Virgil studied the sketch in the dirt for a bit. Then he stood and remounted and rode to a spot just below the ridgeline. It was too dark to be seen, but Virgil was always careful. He sat and looked down at Appaloosa for a while.

“We get the first part cleaned up and settle in,” Virgil said. “Then just before dawn the horses go in.”

“Somebody gotta drive them,” I said.

“I’ll do that,” General Laird said.

“Good chance you don’t survive,” Virgil said.

“No need,” the general said. “I’m seventy-seven years old. My son is dead. I’m the one you can spare for this. No need to survive.”

Nobody said anything.

“I’ll stick here with him,” Teagarden said.

“Okay,” Virgil said. “Just before dawn. We pull this off and we’re all in place. You bring the horses in, bunched up together so they can’t really tell if there are riders. When they start shooting, you get down in the saddle and get the hell out of there.”

“Okay,” he said. “We may as well start. Who wants the Golden Palace?”

“I know the place,” Cato said. “I’ll take it.”

“Before you begin,” Laird said.

We waited.

“I am seventy-seven,” Laird said again. “All I have left in the world is my ranch. I was going to leave it to my son. But Virgil Cole killed my son. Because I was a powerful man, I told my son he was a powerful man. I was a soldier all my life. Power, I told him, comes from the muzzle of a gun. He took it to heart. Because I was powerful, my son thought he was powerful. Because I was powerful, people treated my son as if he were powerful. I thought he was. He thought he was. And it got him killed by Virgil Cole.”

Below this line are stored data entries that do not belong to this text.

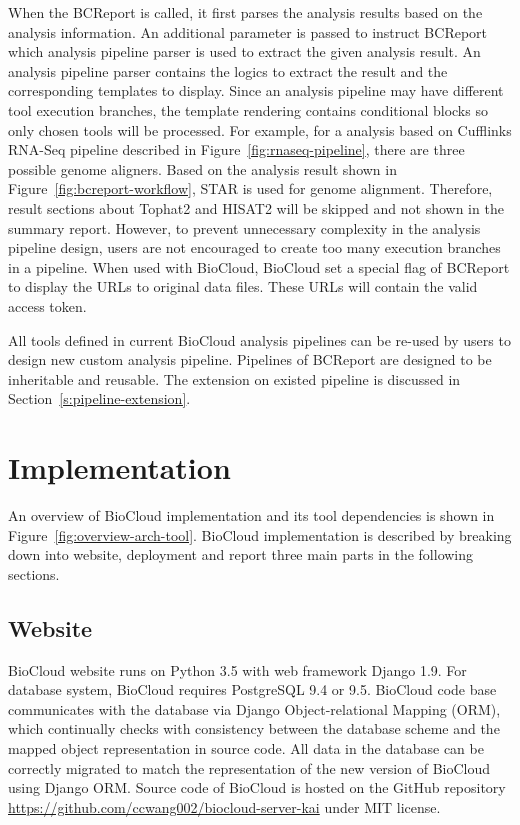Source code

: When the BCReport is called, it first parses the analysis results based on the
analysis information. An additional parameter is passed to instruct BCReport
which analysis pipeline parser is used to extract the given analysis result. An
analysis pipeline parser contains the logics to extract the result and the
corresponding templates to display. Since an analysis pipeline may have
different tool execution branches, the template rendering contains conditional
blocks so only chosen tools will be processed. For example, for a analysis
based on Cufflinks RNA-Seq pipeline described in
Figure~\ref{fig:rnaseq-pipeline}, there are three possible genome aligners.
Based on the analysis result shown in Figure~\ref{fig:bcreport-workflow}, STAR
is used for genome alignment. Therefore, result sections about Tophat2 and
HISAT2 will be skipped and not shown in the summary report. However, to prevent
unnecessary complexity in the analysis pipeline design, users are not
encouraged to create too many execution branches in a pipeline. When used with
BioCloud, BioCloud set a special flag of BCReport to display the URLs to
original data files. These URLs will contain the valid access token.

All tools defined in current BioCloud analysis pipelines can be re-used by
users to design new custom analysis pipeline. Pipelines of BCReport are
designed to be inheritable and reusable. The extension on existed pipeline is
discussed in Section~\ref{s:pipeline-extension}.



\section{Implementation}



An overview of BioCloud implementation and its tool dependencies is shown in
Figure~\ref{fig:overview-arch-tool}. BioCloud implementation is described by
breaking down into website, deployment and report three main parts in the
following sections.


\subsection{Website}

BioCloud website runs on Python 3.5 with web framework Django 1.9. For database
system, BioCloud requires PostgreSQL 9.4 or 9.5. BioCloud code base
communicates with the database via Django Object-relational Mapping (ORM),
which continually checks with consistency between the database scheme and the
mapped object representation in source code. All data in the database can be
correctly migrated to match the representation of the new version of BioCloud
using Django ORM. Source code of BioCloud is hosted on the GitHub repository
\url{https://github.com/ccwang002/biocloud-server-kai} under MIT license.

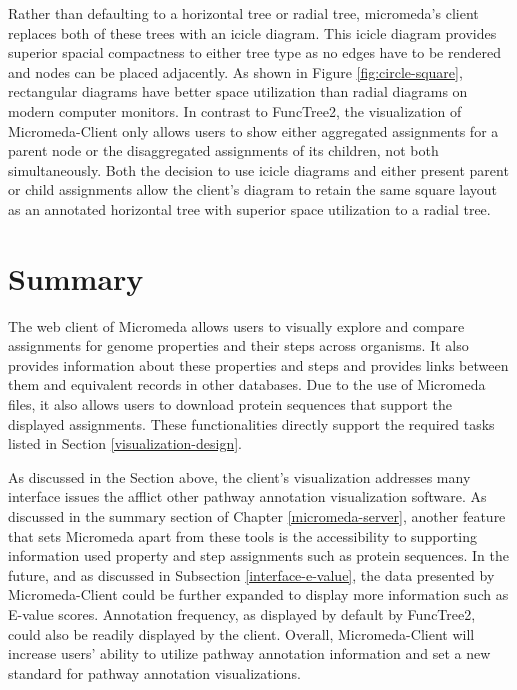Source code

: Rather than defaulting to a horizontal tree or radial tree, micromeda's client 
replaces both of these trees with an icicle diagram. This icicle diagram 
provides superior spacial compactness to either tree type as no edges have to be 
rendered and nodes can be placed adjacently. As shown in Figure 
\ref{fig:circle-square}, rectangular diagrams have better space utilization than 
radial diagrams on modern computer monitors. In contrast to FuncTree2, the 
visualization of Micromeda-Client only allows users to show either aggregated 
assignments for a parent node or the disaggregated assignments of its children, 
not both simultaneously. Both the decision to use icicle diagrams and either 
present parent or child assignments allow the client's diagram to retain the 
same square layout as an annotated horizontal tree with superior space 
utilization to a radial tree. 

\section{Summary} \label{micromeda-client-summary}

The web client of Micromeda allows users to visually explore and compare 
assignments for genome properties and their steps across organisms. It also 
provides information about these properties and steps and provides links between 
them and equivalent records in other databases. Due to the use of Micromeda 
files, it also allows users to download protein sequences that support the 
displayed assignments. These functionalities directly support the required tasks 
listed in Section \ref{visualization-design}.

As discussed in the Section above, the client's visualization addresses many 
interface issues the afflict other pathway annotation visualization software. As 
discussed in the summary section of Chapter \ref{micromeda-server}, another 
feature that sets Micromeda apart from these tools is the accessibility to 
supporting information used property and step assignments such as protein 
sequences. In the future, and as discussed in Subsection 
\ref{interface-e-value}, the data presented by Micromeda-Client could be further 
expanded to display more information such as E-value scores. Annotation 
frequency, as displayed by default by FuncTree2, could also be readily displayed 
by the client. Overall, Micromeda-Client will increase users' ability to utilize 
pathway annotation information and set a new standard for pathway annotation 
visualizations.
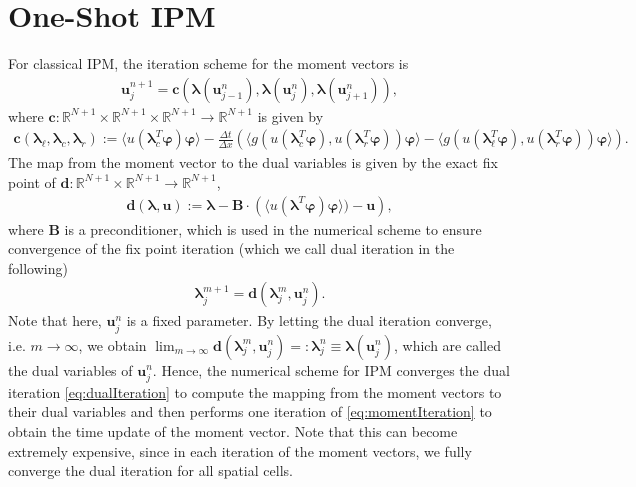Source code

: \documentclass[10pt, a4paper, titlepage, bibliography=totocnumbered]{article}
\begin{document}
\section*{One-Shot IPM}
For classical IPM, the iteration scheme for the moment vectors is
\begin{align}\label{eq:momentIteration}
\bm{u}_j^{n+1} = \bm{c}\left(\bm{\lambda}(\bm{u}_{j-1}^n),\bm{\lambda}(\bm{u}_{j}^n),\bm{\lambda}(\bm{u}_{j+1}^n)\right),
\end{align}
where $\bm{c}:\mathbb{R}^{N+1}\times\mathbb{R}^{N+1}\times\mathbb{R}^{N+1}\to\mathbb{R}^{N+1}$ is given by
\begin{align*}
\bm{c}\left(\bm{\lambda}_{\ell},\bm{\lambda}_c,\bm{\lambda}_r\right):= \langle u(\bm{\lambda}_c^T\bm{\varphi})\bm{\varphi}\rangle - \frac{\Delta t}{\Delta x}\left(\langle g(u(\bm{\lambda}_c^T\bm{\varphi}),u(\bm{\lambda}_r^T\bm{\varphi}))\bm{\varphi}\rangle-\langle g(u(\bm{\lambda}_{\ell}^T\bm{\varphi}),u(\bm{\lambda}_r^T\bm{\varphi}))\bm{\varphi}\rangle\right).
\end{align*}
The map from the moment vector to the dual variables is given by the exact fix point of $\bm{d}:\mathbb{R}^{N+1}\times\mathbb{R}^{N+1}\to\mathbb{R}^{N+1}$,
\begin{align*}
\bm{d}(\bm{\lambda},\bm{u}):= \bm{\lambda}-\bm{B}\cdot \left(\langle u(\bm{\lambda}^T\bm{\varphi})\bm{\varphi}\rangle)-\bm{u}\right),
\end{align*}
where $\bm{B}$ is a preconditioner, which is used in the numerical scheme to ensure convergence of the fix point iteration (which we call dual iteration in the following)
\begin{align}\label{eq:dualIteration}
\bm{\lambda}_j^{m+1} = \bm{d}(\bm{\lambda}_j^m,\bm{u}_j^{n}).
\end{align}
Note that here, $\bm{u}_j^{n}$ is a fixed parameter. By letting the dual iteration converge, i.e. $m\rightarrow\infty$, we obtain $\lim_{m\rightarrow\infty}\bm{d}(\bm{\lambda}_j^m,\bm{u}_j^{n}) =:\bm{\lambda}_j^{n} \equiv \bm\lambda(\bm{u}_j^{n})$, which are called the dual variables of $\bm{u}_j^{n}$. Hence, the numerical scheme for IPM converges the dual iteration \eqref{eq:dualIteration} to compute the mapping from the moment vectors to their dual variables and then performs one iteration of \eqref{eq:momentIteration} to obtain the time update of the moment vector. Note that this can become extremely expensive, since in each iteration of the moment vectors, we fully converge the dual iteration for all spatial cells.
\end{document}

Nobody spoke in the darkness. The horses stood quiet, waiting, the way they did.

“That is my fault,” Laird said. “Virgil Cole did what he had to do.”

We were still.

“Chauncey, I don’t want you to kill him,” Laird said.

“Hell, General, Callico probably gonna kill us both, anyway,” Chauncey said.

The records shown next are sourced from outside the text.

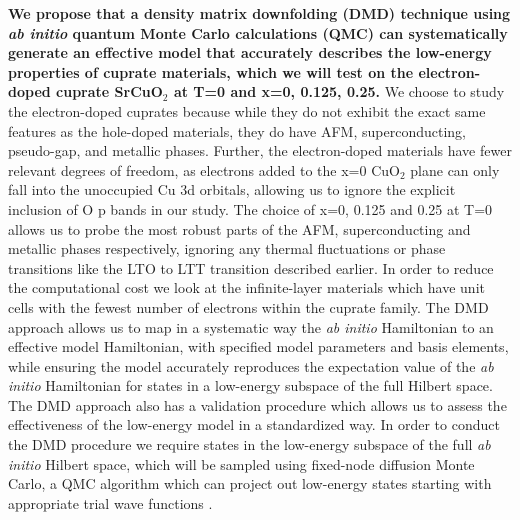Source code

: \documentclass{article}
\begin{document}
\textbf{We propose that a density matrix downfolding (DMD) \cite{10.3389/fphy.2018.00043, doi:10.1063/1.4927664} technique using \textit{ab initio} quantum Monte Carlo calculations (QMC) can systematically generate an effective model that accurately describes the low-energy properties of cuprate materials, which we will test on the electron-doped cuprate SrCuO$_2$ at T=0 and x=0, 0.125, 0.25. }
We choose to study the electron-doped cuprates because while they do not exhibit the exact same features as the hole-doped materials, they do have AFM,  superconducting, pseudo-gap, and metallic phases.
Further, the electron-doped materials have fewer relevant degrees of freedom, as electrons added to the x=0 CuO$_2$ plane can only fall into the unoccupied Cu 3d orbitals, allowing us to ignore the explicit inclusion of O p bands in our study. 
The choice of x=0, 0.125 and 0.25 at T=0 allows us to probe the most robust parts of the AFM, superconducting and metallic phases respectively, ignoring any thermal fluctuations or phase transitions like the LTO to LTT transition described earlier. 
In order to reduce the computational cost we look at the infinite-layer materials which have unit cells with the fewest number of electrons within the cuprate family.
The DMD approach allows us to map in a systematic way the \textit{ab initio} Hamiltonian to an effective model Hamiltonian, with specified model parameters and basis elements, while ensuring the model accurately reproduces the expectation value of the \textit{ab initio} Hamiltonian for states in a low-energy subspace of the full Hilbert space. 
The DMD approach also has a validation procedure which allows us to assess the effectiveness of the low-energy model in a standardized way.
In order to conduct the DMD procedure we require states in the low-energy subspace of the full \textit{ab initio} Hilbert space, which will be sampled using fixed-node diffusion Monte Carlo, a QMC algorithm which can project out low-energy states starting with appropriate trial wave functions \cite{RevModPhys.73.33}.
 
\end{document}
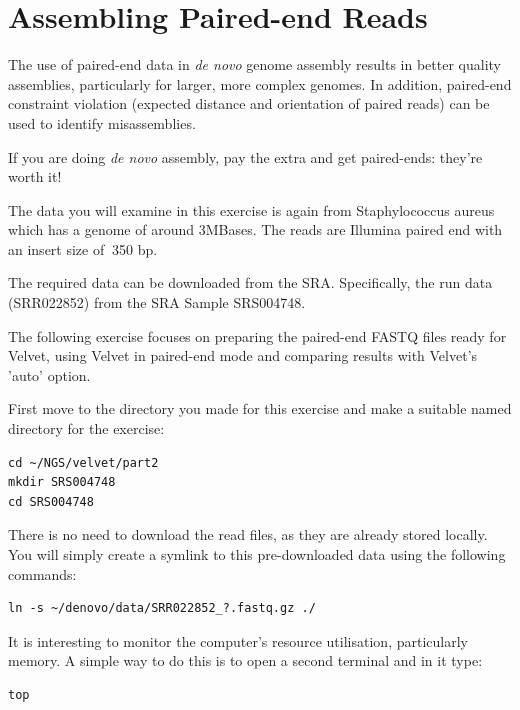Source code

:\section{Assembling Paired-end Reads}

The use of paired-end data in \textit{de novo} genome assembly results in better
quality assemblies, particularly for larger, more complex genomes. In addition,
paired-end constraint violation (expected distance and orientation of paired
reads) can be used to identify misassemblies.

\begin{warning}
If you are doing \textit{de novo} assembly, pay the extra and get paired-ends:
they're worth it!
\end{warning}

\begin{note}
The data you will examine in this exercise is again from Staphylococcus aureus
which has a genome of around 3MBases. The reads are Illumina paired end with an
insert size of $~$350 bp.

The required data can be downloaded from the SRA. Specifically, the run data
(SRR022852) from the SRA Sample SRS004748.


\end{note}

\begin{information}
The following exercise focuses on preparing the paired-end FASTQ files ready for
Velvet, using Velvet in paired-end mode and comparing results with Velvet's
'auto' option.
\end{information}

\begin{steps}
First move to the directory you made for this exercise and make a suitable named
directory for the exercise:
\begin{lstlisting}
cd ~/NGS/velvet/part2 
mkdir SRS004748 
cd SRS004748
\end{lstlisting}

There is no need to download the read files, as they are already stored
locally. You will simply create a symlink to this pre-downloaded data using
the following commands:
\begin{lstlisting}
ln -s ~/denovo/data/SRR022852_?.fastq.gz ./
\end{lstlisting}

It is interesting to monitor the computer's resource utilisation, particularly
memory. A simple way to do this is to open a second terminal and in it type:
\begin{lstlisting}
top
\end{lstlisting}
\end{steps}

“I want you men to witness this,” Laird said. “My only connection to my son is through the man who killed him. And he’s a good man. If I die here, or when I die somewhere, I want Cole to have the ranch.”

“Virgil?” I said.

“Yes.”

“You understand what you’re doing?”

“Yes,” Laird said.

There was a moment more of silence.

Then Laird said, “And so does Virgil Cole.”

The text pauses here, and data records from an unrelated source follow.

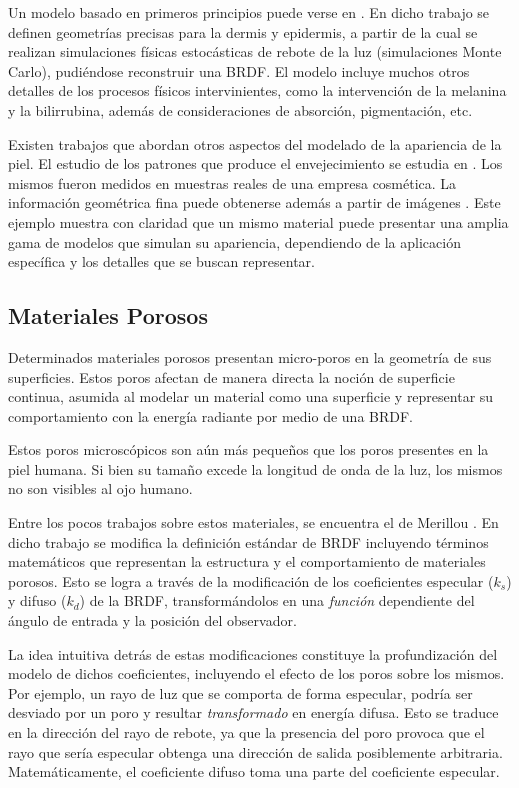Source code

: Un modelo basado en primeros principios puede verse en \cite{Krishnaswamy2004}.
En dicho trabajo se definen geometrías precisas para la dermis y epidermis, a partir de la cual se realizan simulaciones físicas estocásticas de rebote de la luz (simulaciones Monte Carlo), pudiéndose reconstruir una BRDF.
El modelo incluye muchos otros detalles de los procesos físicos intervinientes, como la intervención de la melanina y la bilirrubina, además de consideraciones de absorción, pigmentación, etc.

Existen trabajos que abordan otros aspectos del modelado de la apariencia de la piel.
El estudio de los patrones que produce el envejecimiento se estudia en \cite{Boissieux2000}.
Los mismos fueron medidos en muestras reales de una empresa cosmética.
La información geométrica fina puede obtenerse además a partir de imágenes \cite{Golovinskiy2006}.
Este ejemplo muestra con claridad que un mismo material puede presentar una amplia gama de modelos que simulan su apariencia, dependiendo de la aplicación específica y los detalles que se buscan representar.

\subsection{Materiales Porosos}

Determinados materiales porosos presentan micro-poros en la geometría de sus superficies.
Estos poros afectan de manera directa la noción de superficie continua, asumida al modelar un material como una superficie y representar su comportamiento con la energía radiante por medio de una BRDF.

Estos poros microscópicos son aún más pequeños que los poros presentes en la piel humana.
Si bien su tamaño excede la longitud de onda de la luz, los mismos no son visibles al ojo humano.

Entre los pocos trabajos sobre estos materiales, se encuentra el de Merillou \cite{Merillou2000}.
En dicho trabajo se modifica la definición estándar de BRDF incluyendo términos matemáticos que representan la estructura y el comportamiento de materiales porosos.
Esto se logra a través de la modificación de los coeficientes especular ($k_{s}$) y difuso ($k_{d}$) de la BRDF, transformándolos en una {\em función} dependiente del ángulo de entrada y la posición del observador.

La idea intuitiva detrás de estas modificaciones constituye la profundización del modelo de dichos coeficientes, incluyendo el efecto de los poros sobre los mismos.
Por ejemplo, un rayo de luz que se comporta de forma especular, podría ser desviado por un poro y resultar {\em transformado} en energía difusa.
Esto se traduce en la dirección del rayo de rebote, ya que la presencia del poro provoca que el rayo que sería especular obtenga una dirección de salida posiblemente arbitraria.
Matemáticamente, el coeficiente difuso toma una parte del coeficiente especular.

In the darkness, Virgil said, “I do.”

“We’re all witness,” I said.

“Then let’s get to it,” Virgil said. We all dismounted, took our spurs off, and began down the hill toward town. Being silent in the dark made it slow going.

My man was behind the Chinese laundry, barricaded behind some big wash cauldrons, with, in daylight, a clear line of sight at the open space in front of the jail.

I remembered moving in on a Comanche camp through a dark Texas night. The horses held by squad back from the scene, the troopers spread out on each side of me, the silence so pressing that you didn’t want to breathe. Except this time I was alone. I stashed the eight-gauge on the far wall of the laundry. It would be in my way for what I had to do now. But it would be very handy later.

I took the bowie knife from its scabbard. I don’t enjoy knives much, but there didn’t seem any other way. I went very slowly, feeling my way with the toe of my boot through the littered laundry lot. It took so long that I was afraid dawn would arrive before I got to him.

But it didn’t.

And I cut his throat soundlessly before he ever knew he was dead, and took his place behind the wash pots.